After taking four of the six medals in the 100 and 200m dashes, France added another with their victory in the men’s 4x100m Relay. Double sprint champion Christophe Lemaitre gave France the lead after his second leg, but Emanuele Di Gregorio regained it for Italy to give anchor Maurizio Checcucci a clear lead as he came off the turn on the anchor leg. But Martial Mbandjock, the double sprint bronze medallist, steadily ate up the gap down the home straight to give France the win in 38.11 to the Italian’s 38.77. Germany took the bronze in 38.44.

In the women’s race, Ukraine was the convincing winner, the quartet of Olesya Povh, Nataliya Pohrebnyak, Mariya Ryemyen and Yelizaveta Bryzhina combining for a 42.29 world-leading effort. France, with medal winners Myriam Soumare and Veronique Mang in legs one and two, finished second in 42.45, with Poland taking third (42.68).

... and Russian sweep in the 4x400

As expected, the Russian women’s quartet of Anastasiya Kapachinskaya, Antonina Krivoshapka, Kseniya Ustalova and Tatyana Firova ran away with the victory in the 4x400m Relay, with a world-leading 3:21.26. Germany was a surprise runner-up in 3:24.07 with Great Britain (3:24.32) taking the bronze.
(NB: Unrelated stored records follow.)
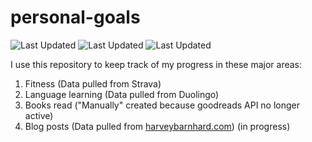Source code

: # personal-goals
![Last Updated](https://img.shields.io/date/1625449809?color=FC4C02&label=Fitness%20Updated&logo=strava)
![Last Updated](https://img.shields.io/date/1625449809?color=7ac70c&label=Language%20Updated&logo=duolingo)
![Last Updated](https://img.shields.io/date/1625449809?color=e9e5cd&label=Books%20Updated&logo=goodreads)

I use this repository to keep track of my progress in these major areas:

1. Fitness (Data pulled from Strava)
2. Language learning (Data pulled from Duolingo)
3. Books read ("Manually" created because goodreads API no longer active)
4. Blog posts (Data pulled from [harveybarnhard.com](https://harveybarnhard.com)) (in progress)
In the men’s race, which capped the championships, Russia notched an upset victory in 3:02.14, with Vladimir Krashov holding off Great Britain’s quick-closing Martyn Rooney. The Britons clocked 3:02.25, comfortably ahead of Belgium, who took the bronze in 3:02.60.

Team Russia ended the week atop the medal tables with 24 medals, five ahead of Great Britain's 19 while France ended with 18. The Russian women's squad took 18 medals in all, including seven gold. Great Britain was the best overall on the men's side with 15 medals in all, with France next at 13. The French took seven victories in all, with Great Britain claiming five.